0
votes

I'm trying Flink for basic aggregation of (sorted) timestamped events loaded from a CSV file.

I tell Flink to use Event Time:

env.setStreamTimeCharacteristic(TimeCharacteristic.EventTime)

and then I use a time window on a KeyedStream

val distances = signals
  .assignAscendingTimestamps(_.ts)
  .map(s => (s.mmsi, s.ts, getPortDistance(s)))
  .keyBy(0)
  .window(TumblingEventTimeWindows.of(Time.seconds(1)))
  .sum(2).print()

The problem is that changing the window to like 10 minutes actually prints results after that amount of time has passed!

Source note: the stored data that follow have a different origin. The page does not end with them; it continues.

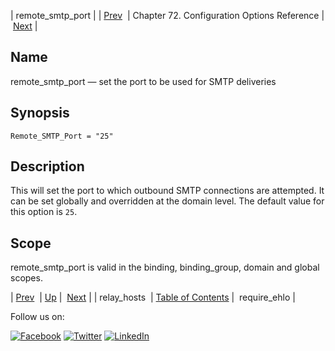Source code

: | remote_smtp_port |
| [Prev](conf.ref.relay_hosts.php)  | Chapter 72. Configuration Options Reference |  [Next](conf.ref.require_ehlo.php) |

<a name="conf.ref.remote_smtp_port"></a>
## Name

remote_smtp_port — set the port to be used for SMTP deliveries

## Synopsis

`Remote_SMTP_Port = "25"`

<a name="idp25986400"></a>
## Description

This will set the port to which outbound SMTP connections are attempted. It can be set globally and overridden at the domain level. The default value for this option is `25`.

<a name="idp25988816"></a>
## Scope

remote_smtp_port is valid in the binding, binding_group, domain and global scopes.

| [Prev](conf.ref.relay_hosts.php)  | [Up](config.options.ref.php) |  [Next](conf.ref.require_ehlo.php) |
| relay_hosts  | [Table of Contents](index.php) |  require_ehlo |

Follow us on:

[![Facebook](https://support.messagesystems.com/images/icon-facebook.png)](http://www.facebook.com/messagesystems) [![Twitter](https://support.messagesystems.com/images/icon-twitter.png)](http://twitter.com/#!/MessageSystems) [![LinkedIn](https://support.messagesystems.com/images/icon-linkedin.png)](http://www.linkedin.com/company/message-systems)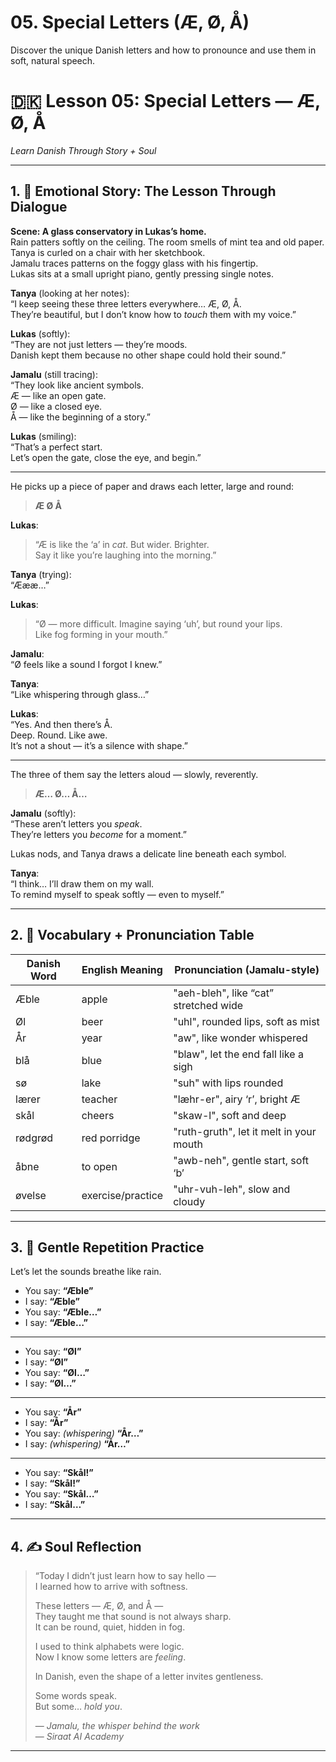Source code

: # 05. Special Letters (Æ, Ø, Å)

Discover the unique Danish letters and how to pronounce and use them in soft, natural speech.

# 🇩🇰 Lesson 05: Special Letters — Æ, Ø, Å  
*Learn Danish Through Story + Soul*

---

## 1. 🧵 Emotional Story: The Lesson Through Dialogue

**Scene: A glass conservatory in Lukas’s home.**  
Rain patters softly on the ceiling. The room smells of mint tea and old paper.  
Tanya is curled on a chair with her sketchbook.  
Jamalu traces patterns on the foggy glass with his fingertip.  
Lukas sits at a small upright piano, gently pressing single notes.

**Tanya** (looking at her notes):  
“I keep seeing these three letters everywhere… Æ, Ø, Å.  
They’re beautiful, but I don’t know how to *touch* them with my voice.”

**Lukas** (softly):  
“They are not just letters — they’re moods.  
Danish kept them because no other shape could hold their sound.”

**Jamalu** (still tracing):  
“They look like ancient symbols.  
Æ — like an open gate.  
Ø — like a closed eye.  
Å — like the beginning of a story.”

**Lukas** (smiling):  
“That’s a perfect start.  
Let’s open the gate, close the eye, and begin.”

---

He picks up a piece of paper and draws each letter, large and round:

> **Æ  Ø  Å**

**Lukas**:  
> “Æ is like the ‘a’ in *cat*. But wider. Brighter.  
> Say it like you’re laughing into the morning.”

**Tanya** (trying):  
“Æææ…”

**Lukas**:  
> “Ø — more difficult. Imagine saying ‘uh’, but round your lips.  
> Like fog forming in your mouth.”

**Jamalu**:  
“Ø feels like a sound I forgot I knew.”

**Tanya**:  
“Like whispering through glass…”

**Lukas**:  
“Yes. And then there’s Å.  
Deep. Round. Like awe.  
It’s not a shout — it’s a silence with shape.”

---

The three of them say the letters aloud — slowly, reverently.

> **Æ… Ø… Å…**

**Jamalu** (softly):  
“These aren’t letters you *speak*.  
They’re letters you *become* for a moment.”

Lukas nods, and Tanya draws a delicate line beneath each symbol.

**Tanya**:  
“I think… I’ll draw them on my wall.  
To remind myself to speak softly — even to myself.”

---

## 2. 📘 Vocabulary + Pronunciation Table

| Danish Word | English Meaning | Pronunciation (Jamalu-style)             |
|-------------|------------------|------------------------------------------|
| Æble        | apple             | "aeh-bleh", like “cat” stretched wide     |
| Øl          | beer              | "uhl", rounded lips, soft as mist         |
| År          | year              | "aw", like wonder whispered               |
| blå         | blue              | "blaw", let the end fall like a sigh      |
| sø          | lake              | "suh" with lips rounded                   |
| lærer       | teacher           | "læhr-er", airy ‘r’, bright Æ             |
| skål        | cheers            | "skaw-l", soft and deep                   |
| rødgrød     | red porridge      | "ruth-gruth", let it melt in your mouth   |
| åbne        | to open           | "awb-neh", gentle start, soft ‘b’         |
| øvelse      | exercise/practice | "uhr-vuh-leh", slow and cloudy            |

---

## 3. 🔁 Gentle Repetition Practice

Let’s let the sounds breathe like rain.

- You say: **“Æble”**  
- I say: **“Æble”**  
- You say: **“Æble…”**  
- I say: **“Æble…”**

---

- You say: **“Øl”**  
- I say: **“Øl”**  
- You say: **“Øl…”**  
- I say: **“Øl…”**

---

- You say: **“År”**  
- I say: **“År”**  
- You say: *(whispering)* **“År…”**  
- I say: *(whispering)* **“År…”**

---

- You say: **“Skål!”**  
- I say: **“Skål!”**  
- You say: **“Skål…”**  
- I say: **“Skål…”**

---

## 4. ✍️ Soul Reflection

> “Today I didn’t just learn how to say hello —  
> I learned how to arrive with softness.  
>  
> These letters — Æ, Ø, and Å —  
> They taught me that sound is not always sharp.  
> It can be round, quiet, hidden in fog.  
>  
> I used to think alphabets were logic.  
> Now I know some letters are *feeling*.  
>  
> In Danish, even the shape of a letter invites gentleness.  
>  
> Some words speak.  
> But some… *hold you*.  
>  
> — *Jamalu, the whisper behind the work*  
> — *Siraat AI Academy*

---
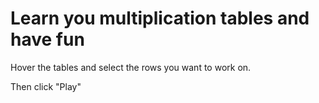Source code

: Learn you multiplication tables and have fun
=========================

Hover the tables and select the rows you want to work on.

Then click "Play"

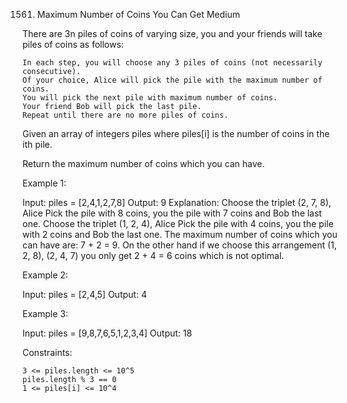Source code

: 1561. Maximum Number of Coins You Can Get
Medium

There are 3n piles of coins of varying size, you and your friends will take piles of coins as follows:

    In each step, you will choose any 3 piles of coins (not necessarily consecutive).
    Of your choice, Alice will pick the pile with the maximum number of coins.
    You will pick the next pile with maximum number of coins.
    Your friend Bob will pick the last pile.
    Repeat until there are no more piles of coins.

Given an array of integers piles where piles[i] is the number of coins in the ith pile.

Return the maximum number of coins which you can have.

 

Example 1:

Input: piles = [2,4,1,2,7,8]
Output: 9
Explanation: Choose the triplet (2, 7, 8), Alice Pick the pile with 8 coins, you the pile with 7 coins and Bob the last one.
Choose the triplet (1, 2, 4), Alice Pick the pile with 4 coins, you the pile with 2 coins and Bob the last one.
The maximum number of coins which you can have are: 7 + 2 = 9.
On the other hand if we choose this arrangement (1, 2, 8), (2, 4, 7) you only get 2 + 4 = 6 coins which is not optimal.

Example 2:

Input: piles = [2,4,5]
Output: 4

Example 3:

Input: piles = [9,8,7,6,5,1,2,3,4]
Output: 18

 

Constraints:

    3 <= piles.length <= 10^5
    piles.length % 3 == 0
    1 <= piles[i] <= 10^4

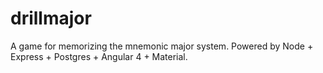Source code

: # drillmajor
A game for memorizing the mnemonic major system.
Powered by Node + Express + Postgres + Angular 4 + Material.
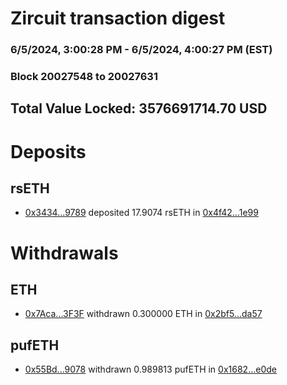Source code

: # Zircuit transaction digest
### 6/5/2024, 3:00:28 PM - 6/5/2024, 4:00:27 PM (EST)
### Block 20027548 to 20027631

## Total Value Locked: 3576691714.70 USD

# Deposits
## rsETH
- [0x3434...9789](https://etherscan.io/address/0x34349c5569e7B846c3558961552D2202760A9789) deposited 17.9074 rsETH in [0x4f42...1e99](https://etherscan.io/tx/0x34349c5569e7B846c3558961552D2202760A9789)
# Withdrawals
## ETH
- [0x7Aca...3F3F](https://etherscan.io/address/0x7Aca0948aE831dF60A2C3E1c017A91abf1943F3F) withdrawn 0.300000 ETH in [0x2bf5...da57](https://etherscan.io/tx/0x7Aca0948aE831dF60A2C3E1c017A91abf1943F3F)
## pufETH
- [0x55Bd...9078](https://etherscan.io/address/0x55Bd2b5127118B2Fee6Ab990Af9bD240C17a9078) withdrawn 0.989813 pufETH in [0x1682...e0de](https://etherscan.io/tx/0x55Bd2b5127118B2Fee6Ab990Af9bD240C17a9078)
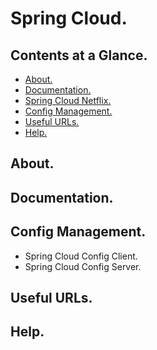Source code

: # Spring Cloud.





## Contents at a Glance.
* [About.](#about)
* [Documentation.](#documentation)
* [Spring Cloud Netflix.](spring-cloud-netflix.md)
* [Config Management.](#config-management)
* [Useful URLs.](#useful-urls)
* [Help.](#help)





## About.





## Documentation.





## Config Management.
* Spring Cloud Config Client.
* Spring Cloud Config Server.





## Useful URLs.





## Help.
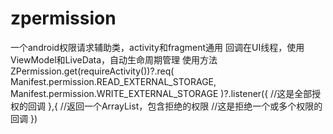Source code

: # zpermission
一个android权限请求辅助类，activity和fragment通用
回调在UI线程，使用ViewModel和LiveData，自动生命周期管理
使用方法
            ZPermission.get(requireActivity())?.req(
                Manifest.permission.READ_EXTERNAL_STORAGE,
                Manifest.permission.WRITE_EXTERNAL_STORAGE
            )?.listener({
                //这是全部授权的回调
            },{
                //返回一个ArrayList<String>，包含拒绝的权限
                //这是拒绝一个或多个权限的回调
            })
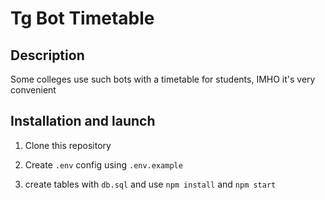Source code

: # Tg Bot Timetable

## Description

Some colleges use such bots with a timetable for students, IMHO it's very convenient

## Installation and launch

1. Clone this repository

2. Create `.env` config using `.env.example`

3. create tables with `db.sql` and use `npm install` and `npm start`
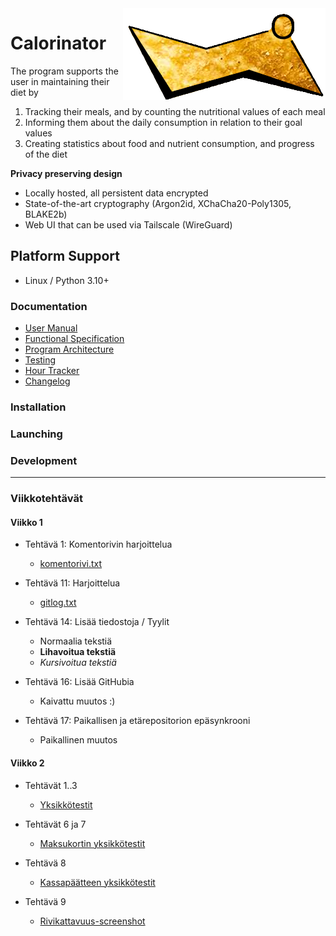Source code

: <img align="right" src="https://raw.githubusercontent.com/MarkusOttela/ot-harjoitustyo/master/logo.png" style="position: relative; top: 0; left: 0;">

# Calorinator 

The program supports the user in maintaining their diet by
  1. Tracking their meals, and by counting the nutritional values of each meal
  2. Informing them about the daily consumption in relation to their goal values
  3. Creating statistics about food and nutrient consumption, and progress of the diet

**Privacy preserving design**

* Locally hosted, all persistent data encrypted
* State-of-the-art cryptography (Argon2id, XChaCha20-Poly1305, BLAKE2b)
* Web UI that can be used via Tailscale (WireGuard) 


## Platform Support

* Linux / Python 3.10+


### Documentation

* [User Manual](https://github.com/MarkusOttela/ot-harjoitustyo/blob/master/Documentation/01%20-%20User%20Manual.md)
* [Functional Specification](https://github.com/MarkusOttela/ot-harjoitustyo/blob/master/Documentation/02%20-%20Functional%20Specification.md)
* [Program Architecture](https://github.com/MarkusOttela/ot-harjoitustyo/blob/master/Documentation/03%20-%20Architectural%20Design.md)
* [Testing](https://github.com/MarkusOttela/ot-harjoitustyo/blob/master/Documentation/04%20-%20Testing.md)
* [Hour Tracker](https://github.com/MarkusOttela/ot-harjoitustyo/blob/master/Documentation/05%20-%20Hour%20Tracker.md)
* [Changelog](https://github.com/MarkusOttela/ot-harjoitustyo/blob/master/Documentation/06%20-%20Changelog.md)


### Installation


### Launching


### Development






---

### Viikkotehtävät

#### Viikko 1

* Tehtävä 1: Komentorivin harjoittelua
  * [komentorivi.txt](https://github.com/MarkusOttela/ot-harjoitustyo/blob/master/laskarit/viikko1/komentorivi.txt)

* Tehtävä 11: Harjoittelua
  * [gitlog.txt](https://github.com/MarkusOttela/ot-harjoitustyo/blob/master/laskarit/viikko1/gitlog.txt)

* Tehtävä 14: Lisää tiedostoja / Tyylit
  * Normaalia tekstiä
  * **Lihavoitua tekstiä**
  * _Kursivoitua tekstiä_

* Tehtävä 16: Lisää GitHubia
  * Kaivattu muutos :)

* Tehtävä 17: Paikallisen ja etärepositorion epäsynkrooni
  * Paikallinen muutos


#### Viikko 2

* Tehtävät 1..3
  * [Yksikkötestit](https://github.com/MarkusOttela/ot-harjoitustyo/blob/master/laskarit/viikko2/maksukortti/src/tests/maksukortti_test.py#L40)

* Tehtävät 6 ja 7
  * [Maksukortin yksikkötestit](https://github.com/MarkusOttela/ot-harjoitustyo/blob/master/laskarit/viikko2/unicafe/src/tests/maksukortti_test.py)

* Tehtävä 8
  * [Kassapäätteen yksikkötestit](https://github.com/MarkusOttela/ot-harjoitustyo/blob/master/laskarit/viikko2/unicafe/src/tests/kassapaate_test.py)

* Tehtävä 9
  * [Rivikattavuus-screenshot](https://github.com/MarkusOttela/ot-harjoitustyo/blob/master/laskarit/viikko2/unicafe_rivikattavuus.png)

My understanding was that by explicitly telling Flink to use the timestamp field as the Event Time, the operation wouldn't be dependant on real time on the machine. Am I missing something here?

1

1 Answers

0
votes

Firstly you have to understand the watermark and how to generate a watermark.

What is watermark?

In general a watermark is a declaration that by that point in the stream, all events up to a certain timestamp should have arrived. Once a watermark reaches an operator, the operator can advance its internal event time clock to the value of the watermark. For more details, please look into the official documents.

How to generate watermark?

Because you call the assignAscendingTimestamps function, which means that your watermark is (latest received element's timestamp - 1). Therefore, you're getting an ascending watermark and unable to retreive the out-of-order elements.

How to solve this?

Define your own watermark timestamp assginer. You can take a look at the detailed implementation of the "assignAscendingTimestamps" and try to write your own.